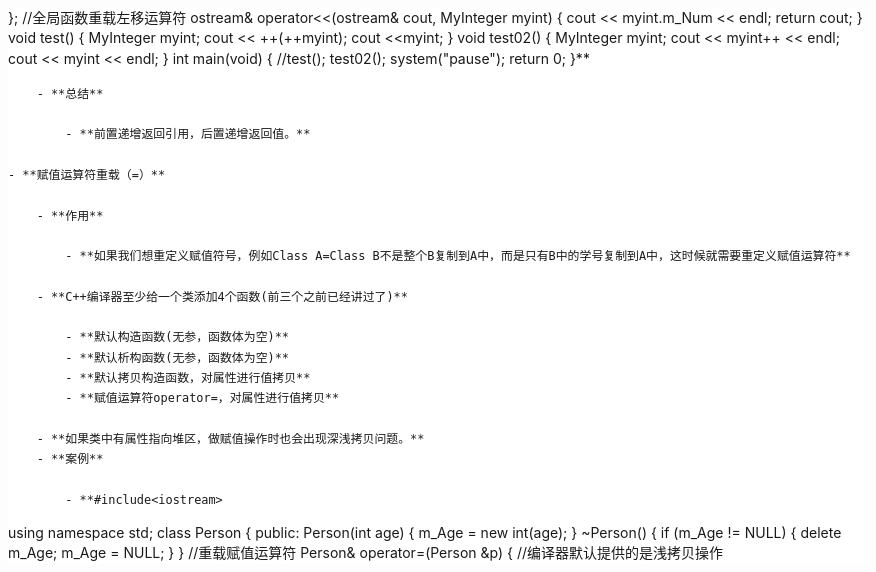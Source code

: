 };
//全局函数重载左移运算符
ostream& operator<<(ostream& cout, MyInteger myint)
{
	cout << myint.m_Num << endl;
	return cout;
 }
void test()
{
	MyInteger myint;
	cout << ++(++myint);
	cout <<myint;
}
void test02()
{
	MyInteger myint;
	cout << myint++ << endl;
	cout << myint << endl;
}
int main(void)
{
	//test();
	test02();
	system("pause");
	return 0;
}**

		- **总结**

			- **前置递增返回引用，后置递增返回值。**

	- **赋值运算符重载（=）**

		- **作用**

			- **如果我们想重定义赋值符号，例如Class A=Class B不是整个B复制到A中，而是只有B中的学号复制到A中，这时候就需要重定义赋值运算符**

		- **C++编译器至少给一个类添加4个函数(前三个之前已经讲过了)**

			- **默认构造函数(无参，函数体为空)**
			- **默认析构函数(无参，函数体为空)**
			- **默认拷贝构造函数，对属性进行值拷贝**
			- **赋值运算符operator=，对属性进行值拷贝**

		- **如果类中有属性指向堆区，做赋值操作时也会出现深浅拷贝问题。**
		- **案例**

			- **#include<iostream>
using namespace std;
class Person
{
public:
	Person(int age)
	{
		m_Age = new int(age);
	}
	~Person()
	{
		if (m_Age != NULL)
		{
			delete m_Age;
			m_Age = NULL;
		}
	}
	//重载赋值运算符
	Person& operator=(Person &p)
	{
		//编译器默认提供的是浅拷贝操作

Instructions to follow
Your answer must be the lines from the one holding "- **#include<iostream>" to the end of the listing above, exactly as written and nothing else.

Answer to this exercise
			- **#include<iostream>
using namespace std;
class Person
{
public:
	Person(int age)
	{
		m_Age = new int(age);
	}
	~Person()
	{
		if (m_Age != NULL)
		{
			delete m_Age;
			m_Age = NULL;
		}
	}
	//重载赋值运算符
	Person& operator=(Person &p)
	{
		//编译器默认提供的是浅拷贝操作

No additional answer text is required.